My main concern with the ultralights was their durability; will they really withstand the same kind of punishment as the heavier C4 model? After some prolonged use and a good number of mountain days under the belt, they definitely show a few more signs of wear to the lobes and stem than my standard C4’s did after a similar amount of use. However, this is being hypercritical. The extensive use of Dyneema could potentially shorten the lifespan, as it is well known that Dyneema, as with any textile, degrades under prolonged exposure to UV light. Having said that, providing the user is aware of this fact, material degradation can be minimised to a negligible amount if the cams are stored in a cool dry location, out of direct sunlight - sound advise for the storage of all climbing equipment. Black Diamond have further helped combat any issues by coating the stem with opaque plastic, adding both protection and rigidity, whilst the thumb-loop is a semi-opaque material.
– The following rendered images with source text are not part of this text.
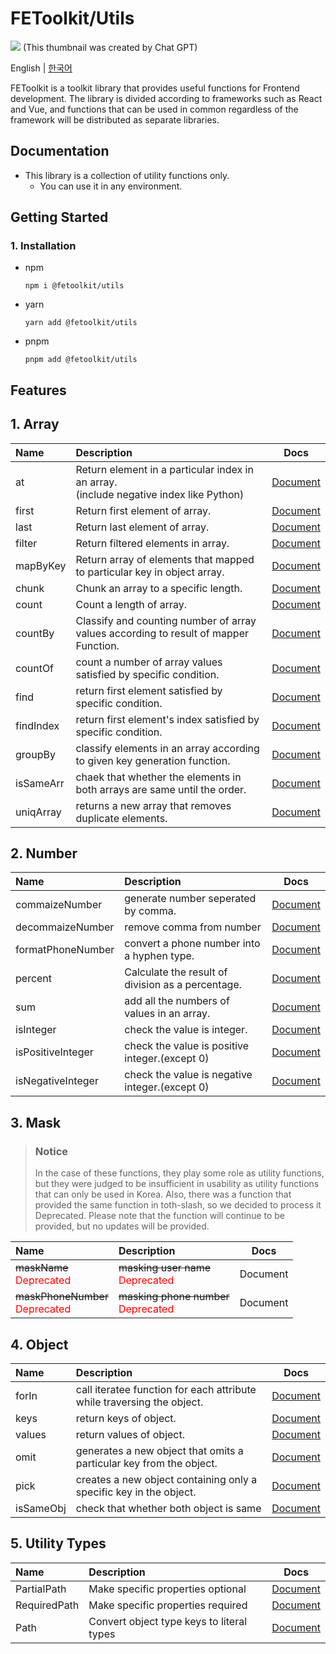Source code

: # FEToolkit/Utils

![](https://fejumvuajiwc28287693.gcdn.ntruss.com/fetoolkit/fetoolkit_thumbnail.png)
(This thumbnail was created by Chat GPT)

English | [한국어](https://github.com/minwoo129/fetoolkit/tree/master/packages/utils/README_kr.md)

FEToolkit is a toolkit library that provides useful functions for Frontend development. The library is divided according to frameworks such as React and Vue, and functions that can be used in common regardless of the framework will be distributed as separate libraries.

## Documentation

- This library is a collection of utility functions only.
  - You can use it in any environment.

## Getting Started

### 1. Installation

- npm
  ```
  npm i @fetoolkit/utils
  ```
- yarn
  ```
  yarn add @fetoolkit/utils
  ```
- pnpm
  ```
  pnpm add @fetoolkit/utils
  ```

## Features

## 1. Array

| Name      | Description                                                                               |                   Docs                   |
| :-------- | :---------------------------------------------------------------------------------------- | :--------------------------------------: |
| at        | Return element in a particular index in an array.<br>(include negative index like Python) |    [Document](./docs/en/array_at.md)     |
| first     | Return first element of array.                                                            |   [Document](./docs/en/array_first.md)   |
| last      | Return last element of array.                                                             |   [Document](./docs/en/array_last.md)    |
| filter    | Return filtered elements in array.                                                        |  [Document](./docs/en/array_filter.md)   |
| mapByKey  | Return array of elements that mapped to particular key in object array.                   | [Document](./docs/en/array_mapbykey.md)  |
| chunk     | Chunk an array to a specific length.                                                      |   [Document](./docs/en/array_chunk.md)   |
| count     | Count a length of array.                                                                  |   [Document](./docs/en/array_count.md)   |
| countBy   | Classify and counting number of array values according to result of mapper Function.      |  [Document](./docs/en/array_countby.md)  |
| countOf   | count a number of array values satisfied by specific condition.                           |  [Document](./docs/en/array_countof.md)  |
| find      | return first element satisfied by specific condition.                                     |   [Document](./docs/en/array_find.md)    |
| findIndex | return first element's index satisfied by specific condition.                             | [Document](./docs/en/array_findindex.md) |
| groupBy   | classify elements in an array according to given key generation function.                 |  [Document](./docs/en/array_groupby.md)  |
| isSameArr | chaek that whether the elements in both arrays are same until the order.                  | [Document](./docs/en/array_issamearr.md) |
| uniqArray | returns a new array that removes duplicate elements.                                      | [Document](./docs/en/array_uniqarray.md) |

## 2. Number

| Name              | Description                                       |                       Docs                        |
| :---------------- | :------------------------------------------------ | :-----------------------------------------------: |
| commaizeNumber    | generate number seperated by comma.               |  [Document](./docs/en/number_commaizenumber.md)   |
| decommaizeNumber  | remove comma from number                          | [Document](./docs/en/number_decommaizenumber.md)  |
| formatPhoneNumber | convert a phone number into a hyphen type.        | [Document](./docs/en/number_formatphonenumber.md) |
| percent           | Calculate the result of division as a percentage. |      [Document](./docs/en/number_percent.md)      |
| sum               | add all the numbers of values in an array.        |        [Document](./docs/en/number_sum.md)        |
| isInteger         | check the value is integer.                       |     [Document](./docs/en/number_isinteger.md)     |
| isPositiveInteger | check the value is positive integer.(except 0)    | [Document](./docs/en/number_ispositiveinteger.md) |
| isNegativeInteger | check the value is negative integer.(except 0)    | [Document](./docs/en/number_isnegativeinteger.md) |

## 3. Mask

> ### Notice
>
> In the case of these functions, they play some role as utility functions, but they were judged to be insufficient in usability as utility functions that can only be used in Korea. Also, there was a function that provided the same function in toth-slash, so we decided to process it Deprecated. Please note that the function will continue to be provided, but no updates will be provided.

| Name                                                              | Description                                                            |   Docs   |
| :---------------------------------------------------------------- | :--------------------------------------------------------------------- | :------: |
| ~~maskName~~<br><span style="color: red">Deprecated</span>        | ~~masking user name~~<br><span style="color: red">Deprecated</span>    | Document |
| ~~maskPhoneNumber~~<br><span style="color: red">Deprecated</span> | ~~masking phone number~~<br><span style="color: red">Deprecated</span> | Document |

## 4. Object

| Name      | Description                                                            |                   Docs                    |
| :-------- | :--------------------------------------------------------------------- | :---------------------------------------: |
| forIn     | call iteratee function for each attribute while traversing the object. |   [Document](./docs/en/object_forin.md)   |
| keys      | return keys of object.                                                 |   [Document](./docs/en/object_keys.md)    |
| values    | return values of object.                                               |  [Document](./docs/en/object_values.md)   |
| omit      | generates a new object that omits a particular key from the object.    |   [Document](./docs/en/object_omit.md)    |
| pick      | creates a new object containing only a specific key in the object.     |   [Document](./docs/en/object_pick.md)    |
| isSameObj | check that whether both object is same                                 | [Document](./docs/en/object_issameobj.md) |

## 5. Utility Types

| Name         | Description                               |          Docs          |
| :----------- | :---------------------------------------- | :--------------------: |
| PartialPath  | Make specific properties optional         | [Document](./docs/en/) |
| RequiredPath | Make specific properties required         | [Document](./docs/en/) |
| Path         | Convert object type keys to literal types | [Document](./docs/en/) |

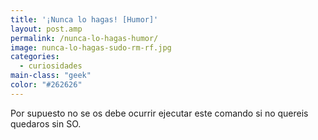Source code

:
 ```yaml
---
title: '¡Nunca lo hagas! [Humor]'
layout: post.amp
permalink: /nunca-lo-hagas-humor/
image: nunca-lo-hagas-sudo-rm-rf.jpg
categories:
  - curiosidades
main-class: "geek"
color: "#262626"
---
```


<figure>
	<amp-img on="tap:lightbox1" role="button" tabindex="0" layout="responsive"  height="318" width="350" src="/assets/img/nunca-lo-hagas-sudo-rm-rf.jpg"></amp-img>
</figure>

Por supuesto no se os debe ocurrir ejecutar este comando si no quereis quedaros sin SO.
The company states that both plastic casings block damaging UV rays
Regardless of good care and clever design tweaks, it is true the durability of the Black Diamond Ultralight Cams is not quite that of its heftier cousin. Therefore the user must accept a tradeoff between sleek, lightweight usability and a slightly reduced lifespan. If you’re going to be carrying heaps of kit up BIG routes then a rack of BD Ultralights is a no-brainer. For those operating mainly on shorter multi-pitch or single pitch routes, my advice would be to focus on the larger sizes, where the weight saving is greatest - making them easier to manipulate as well as the more obvious fact that there's less material to haul up the rock.
Are they worth the money?
Whether it's for use on remote crags, requiring long walk-ins and perhaps an overnight stay, or climbing big walls where the less weight you have to haul, the better, if you decide to invest in a rack of Ultralights, you won’t be disappointed. They handle beautifully; the reduced weight at the lobe-end means they feel more balanced and the camming action is silky smooth too.
The Black Diamond Ultralights are a stunning leap forward in camming-device technology and an obvious choice for many climbers, even at their higher price point. Finally, it mustn’t go unnoticed that they were the cam of choice for Tommy Caldwell and Alex Honnold on their record breaking speed-ascent of The Nose on El Capitan. They really are the game changing piece of kit we were promised.